§ DATA FOR REVIEW
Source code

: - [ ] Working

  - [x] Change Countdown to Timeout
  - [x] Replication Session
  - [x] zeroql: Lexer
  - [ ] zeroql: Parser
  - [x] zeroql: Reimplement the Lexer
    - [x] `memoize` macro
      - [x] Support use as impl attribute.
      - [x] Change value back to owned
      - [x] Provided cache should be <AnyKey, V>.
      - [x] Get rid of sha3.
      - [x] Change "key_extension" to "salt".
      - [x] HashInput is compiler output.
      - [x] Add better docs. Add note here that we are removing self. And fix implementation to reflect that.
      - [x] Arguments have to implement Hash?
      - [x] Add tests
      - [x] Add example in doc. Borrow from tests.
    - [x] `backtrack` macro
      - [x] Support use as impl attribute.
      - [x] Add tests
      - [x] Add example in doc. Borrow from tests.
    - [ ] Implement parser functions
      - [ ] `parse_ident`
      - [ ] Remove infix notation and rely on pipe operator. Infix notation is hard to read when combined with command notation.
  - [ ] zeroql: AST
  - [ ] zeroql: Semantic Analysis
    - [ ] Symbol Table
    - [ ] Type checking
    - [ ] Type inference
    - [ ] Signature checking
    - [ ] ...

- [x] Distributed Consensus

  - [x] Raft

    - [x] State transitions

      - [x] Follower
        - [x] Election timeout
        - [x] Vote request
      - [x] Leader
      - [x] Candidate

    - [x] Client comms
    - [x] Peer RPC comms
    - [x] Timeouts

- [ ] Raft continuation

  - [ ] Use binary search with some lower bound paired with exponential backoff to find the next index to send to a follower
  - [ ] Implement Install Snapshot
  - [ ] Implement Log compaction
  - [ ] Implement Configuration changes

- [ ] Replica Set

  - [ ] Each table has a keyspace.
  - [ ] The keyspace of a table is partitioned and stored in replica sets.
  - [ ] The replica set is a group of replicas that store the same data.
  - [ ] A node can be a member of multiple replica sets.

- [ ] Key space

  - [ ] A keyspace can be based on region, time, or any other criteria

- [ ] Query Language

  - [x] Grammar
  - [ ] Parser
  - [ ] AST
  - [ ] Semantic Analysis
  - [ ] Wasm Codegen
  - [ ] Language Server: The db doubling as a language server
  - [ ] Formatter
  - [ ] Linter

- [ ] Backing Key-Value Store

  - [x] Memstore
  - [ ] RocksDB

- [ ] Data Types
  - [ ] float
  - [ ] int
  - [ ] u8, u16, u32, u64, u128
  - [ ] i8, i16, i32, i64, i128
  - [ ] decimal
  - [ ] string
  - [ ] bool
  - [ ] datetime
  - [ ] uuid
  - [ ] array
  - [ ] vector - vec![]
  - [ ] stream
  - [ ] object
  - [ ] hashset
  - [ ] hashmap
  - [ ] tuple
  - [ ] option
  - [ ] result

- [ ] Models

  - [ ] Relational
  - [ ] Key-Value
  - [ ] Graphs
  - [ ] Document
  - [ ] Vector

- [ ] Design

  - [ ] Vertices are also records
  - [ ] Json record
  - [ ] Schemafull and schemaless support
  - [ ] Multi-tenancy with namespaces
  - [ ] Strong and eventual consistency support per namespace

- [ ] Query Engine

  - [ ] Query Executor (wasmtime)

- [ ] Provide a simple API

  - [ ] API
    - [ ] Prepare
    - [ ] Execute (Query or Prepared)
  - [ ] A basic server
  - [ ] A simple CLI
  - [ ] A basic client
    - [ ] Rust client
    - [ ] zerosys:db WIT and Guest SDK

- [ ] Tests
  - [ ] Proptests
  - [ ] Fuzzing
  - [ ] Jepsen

§ TASK DIRECTIONS
Please repeat each entry. Keep every word the same.

§ RESPONSE BELOW
Source code

: - [ ] Working

  - [x] Change Countdown to Timeout
  - [x] Replication Session
  - [x] zeroql: Lexer
  - [ ] zeroql: Parser
  - [x] zeroql: Reimplement the Lexer
    - [x] `memoize` macro
      - [x] Support use as impl attribute.
      - [x] Change value back to owned
      - [x] Provided cache should be <AnyKey, V>.
      - [x] Get rid of sha3.
      - [x] Change "key_extension" to "salt".
      - [x] HashInput is compiler output.
      - [x] Add better docs. Add note here that we are removing self. And fix implementation to reflect that.
      - [x] Arguments have to implement Hash?
      - [x] Add tests
      - [x] Add example in doc. Borrow from tests.
    - [x] `backtrack` macro
      - [x] Support use as impl attribute.
      - [x] Add tests
      - [x] Add example in doc. Borrow from tests.
    - [ ] Implement parser functions
      - [ ] `parse_ident`
      - [ ] Remove infix notation and rely on pipe operator. Infix notation is hard to read when combined with command notation.
  - [ ] zeroql: AST
  - [ ] zeroql: Semantic Analysis
    - [ ] Symbol Table
    - [ ] Type checking
    - [ ] Type inference
    - [ ] Signature checking
    - [ ] ...

- [x] Distributed Consensus

  - [x] Raft

    - [x] State transitions

      - [x] Follower
        - [x] Election timeout
        - [x] Vote request
      - [x] Leader
      - [x] Candidate

    - [x] Client comms
    - [x] Peer RPC comms
    - [x] Timeouts

- [ ] Raft continuation

  - [ ] Use binary search with some lower bound paired with exponential backoff to find the next index to send to a follower
  - [ ] Implement Install Snapshot
  - [ ] Implement Log compaction
  - [ ] Implement Configuration changes

- [ ] Replica Set

  - [ ] Each table has a keyspace.
  - [ ] The keyspace of a table is partitioned and stored in replica sets.
  - [ ] The replica set is a group of replicas that store the same data.
  - [ ] A node can be a member of multiple replica sets.

- [ ] Key space

  - [ ] A keyspace can be based on region, time, or any other criteria

- [ ] Query Language

  - [x] Grammar
  - [ ] Parser
  - [ ] AST
  - [ ] Semantic Analysis
  - [ ] Wasm Codegen
  - [ ] Language Server: The db doubling as a language server
  - [ ] Formatter
  - [ ] Linter

- [ ] Backing Key-Value Store

  - [x] Memstore
  - [ ] RocksDB

- [ ] Data Types
  - [ ] float
  - [ ] int
  - [ ] u8, u16, u32, u64, u128
  - [ ] i8, i16, i32, i64, i128
  - [ ] decimal
  - [ ] string
  - [ ] bool
  - [ ] datetime
  - [ ] uuid
  - [ ] array
  - [ ] vector - vec![]
  - [ ] stream
  - [ ] object
  - [ ] hashset
  - [ ] hashmap
  - [ ] tuple
  - [ ] option
  - [ ] result

- [ ] Models

  - [ ] Relational
  - [ ] Key-Value
  - [ ] Graphs
  - [ ] Document
  - [ ] Vector

- [ ] Design

  - [ ] Vertices are also records
  - [ ] Json record
  - [ ] Schemafull and schemaless support
  - [ ] Multi-tenancy with namespaces
  - [ ] Strong and eventual consistency support per namespace

- [ ] Query Engine

  - [ ] Query Executor (wasmtime)

- [ ] Provide a simple API

  - [ ] API
    - [ ] Prepare
    - [ ] Execute (Query or Prepared)
  - [ ] A basic server
  - [ ] A simple CLI
  - [ ] A basic client
    - [ ] Rust client
    - [ ] zerosys:db WIT and Guest SDK

- [ ] Tests
  - [ ] Proptests
  - [ ] Fuzzing
  - [ ] Jepsen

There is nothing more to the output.